DOWNTOWN DIALOGUE: What David Rockefeller Began, a New Generation Continues

DOWNTOWN DIALOGUE:  What David Rockefeller Began, a New Generation Continues

Al fresco dining on Stone Street and at the World Financial Center. A fifth public elementary school announced for the Seaport area, and a new private one, too. Condé Nast on its way, and 61 media tenants already here. A new Battery, new East and Hudson River waterfronts and 26 million square feet of prime, “green” commercial and residential space—built, planned or in construction. Eight museums, six ferry landings, 18 hotels, Patti Smith coming to the River To River Festival and an
extraordinary new park plan for Governors Island.

What a difference a few decades make, and what a difference David Rockefeller and the heirs to his vision have made to Lower Manhattan.

A half-century ago, Rockefeller formed the Downtown-Lower Manhattan Association. The D-LMA, then as now, was a voice of Downtown business, dedicated to civic activism through visionary  planning. Concerned that Wall Street was losing ground to Midtown, Rockefeller envisioned a new kind of central business district—with housing, cultural institutions, a developed waterfront and parks—for the birthplace of American financial services. And over time, he inspired and persuaded a new generation to join him in making it a reality. Key to Rockefeller’s vision were enduring partnerships between the public and private sectors.

The seeds of this transformation had already been planted in the early 1980s, when I first moved here. By then, Lower Manhattan was famous for Wall Street and Creative Time’s Art on the Beach, but rarely the twain did meet. There were 10,000 of us living below Chambers Street, but it was not  yet a community. Rather, it was a CBD where a few people lived and tourists flocked to see the latest happenings and the iconic landmarks of our nation’s history. There was more to be done, by a new generation of leaders.

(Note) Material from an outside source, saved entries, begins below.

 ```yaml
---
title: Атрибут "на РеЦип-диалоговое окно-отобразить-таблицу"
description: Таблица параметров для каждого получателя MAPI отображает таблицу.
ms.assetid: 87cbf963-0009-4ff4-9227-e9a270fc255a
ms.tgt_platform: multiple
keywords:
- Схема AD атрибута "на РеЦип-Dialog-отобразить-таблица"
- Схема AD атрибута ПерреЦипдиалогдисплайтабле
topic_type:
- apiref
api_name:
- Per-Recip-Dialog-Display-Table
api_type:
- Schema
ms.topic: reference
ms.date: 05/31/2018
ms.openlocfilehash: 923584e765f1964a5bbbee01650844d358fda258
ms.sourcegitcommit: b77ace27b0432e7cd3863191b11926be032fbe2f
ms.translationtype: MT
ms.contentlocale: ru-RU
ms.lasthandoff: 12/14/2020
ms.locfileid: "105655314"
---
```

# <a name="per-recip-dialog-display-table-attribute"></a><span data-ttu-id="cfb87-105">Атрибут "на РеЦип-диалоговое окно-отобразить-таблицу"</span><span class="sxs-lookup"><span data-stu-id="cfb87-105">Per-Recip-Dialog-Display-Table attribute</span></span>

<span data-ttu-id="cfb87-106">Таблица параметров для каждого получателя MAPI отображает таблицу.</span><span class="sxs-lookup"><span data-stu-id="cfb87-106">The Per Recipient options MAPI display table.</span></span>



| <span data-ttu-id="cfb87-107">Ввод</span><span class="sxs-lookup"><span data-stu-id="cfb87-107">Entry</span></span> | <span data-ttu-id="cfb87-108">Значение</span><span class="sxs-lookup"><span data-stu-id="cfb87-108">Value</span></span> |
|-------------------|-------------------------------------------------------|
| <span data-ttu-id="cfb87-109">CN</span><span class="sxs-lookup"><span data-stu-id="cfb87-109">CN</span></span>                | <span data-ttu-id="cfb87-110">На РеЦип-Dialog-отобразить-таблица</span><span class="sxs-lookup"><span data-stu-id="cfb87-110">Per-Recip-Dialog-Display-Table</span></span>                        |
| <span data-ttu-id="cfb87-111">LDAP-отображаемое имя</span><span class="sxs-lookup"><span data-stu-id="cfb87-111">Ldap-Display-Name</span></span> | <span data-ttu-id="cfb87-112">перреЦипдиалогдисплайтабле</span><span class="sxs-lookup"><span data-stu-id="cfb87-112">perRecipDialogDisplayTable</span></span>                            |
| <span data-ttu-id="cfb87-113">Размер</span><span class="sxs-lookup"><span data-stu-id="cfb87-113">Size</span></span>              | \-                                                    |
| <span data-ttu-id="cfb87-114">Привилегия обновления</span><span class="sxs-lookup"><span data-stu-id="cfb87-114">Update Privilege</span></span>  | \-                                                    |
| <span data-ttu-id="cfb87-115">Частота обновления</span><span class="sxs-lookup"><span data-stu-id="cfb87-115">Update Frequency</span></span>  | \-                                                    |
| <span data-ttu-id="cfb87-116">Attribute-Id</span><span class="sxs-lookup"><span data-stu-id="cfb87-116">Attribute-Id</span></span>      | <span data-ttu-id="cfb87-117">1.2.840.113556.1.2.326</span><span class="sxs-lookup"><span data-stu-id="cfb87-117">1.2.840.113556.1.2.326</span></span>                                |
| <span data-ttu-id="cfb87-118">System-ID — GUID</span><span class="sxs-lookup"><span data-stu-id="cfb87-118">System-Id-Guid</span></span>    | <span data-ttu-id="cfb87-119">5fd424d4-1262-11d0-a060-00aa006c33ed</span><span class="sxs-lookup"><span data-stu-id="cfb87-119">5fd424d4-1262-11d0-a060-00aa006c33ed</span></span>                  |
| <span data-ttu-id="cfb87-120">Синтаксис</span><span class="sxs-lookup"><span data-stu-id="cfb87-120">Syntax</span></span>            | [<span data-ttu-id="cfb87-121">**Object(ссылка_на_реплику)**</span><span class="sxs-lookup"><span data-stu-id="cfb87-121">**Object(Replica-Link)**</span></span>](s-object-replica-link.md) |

Today, that beach is the bedrock of an extraordinary residential and business address:
Battery Park City, built on landfill taken from an early project endorsed by Rockefeller’s D-LMA, the World Trade Center. And, Lower Manhattan is a whole new kind of central business district: a sustainable, global model of a round-the-clock community with 306,000 workers, 8,400 businesses, 56,000 residents and nine million annual visitors.

What David Rockefeller began over 50 yearsago, the new generation has continued. Inspired by his legacy, last year the Downtown Alliance created the David Rockefeller Lower Manhattan Leadership Award. The first recipients were City Planning Commission Chair Amanda Burden and NYC Economic Development Corporation EVP (and former CB1 Chair) Madelyn Wils, for their groundbreaking work in creating East River Waterfront Park. This year, on the eve of the 10th anniversary of 9/11, it was my deep privilege to watch as David Rockefeller bestowed the award on State Assembly Speaker Sheldon Silver, right here in his “hometown” of Lower Manhattan.

We all know how essential Shelly’s leadership has been to making Lower Manhattan, as he often says, “a great place to live, work and raise a family.” Since the first days of the Downtown Alliance, he has been a tremendous catalyst—in the best Rockefeller tradition—for Lower Manhattan’s renaissance, championing economic incentives that have been vital to our pre- and post-911 recovery. As he has often said, “the reconstruction of Lower Manhattan transcends partisanship and rises to the level of a moral obligation.”

That’s a sentiment we all can share. Thanks to David Rockefeller for his distinctive brand of leadership that has done so much to inspire others, and to Shelly Silver, Amanda Burden and Madelyn Wils—and all their colleagues and supporters in government, business and the community—for continuing the tradition.

Liz Berger is President of the Downtown Alliance.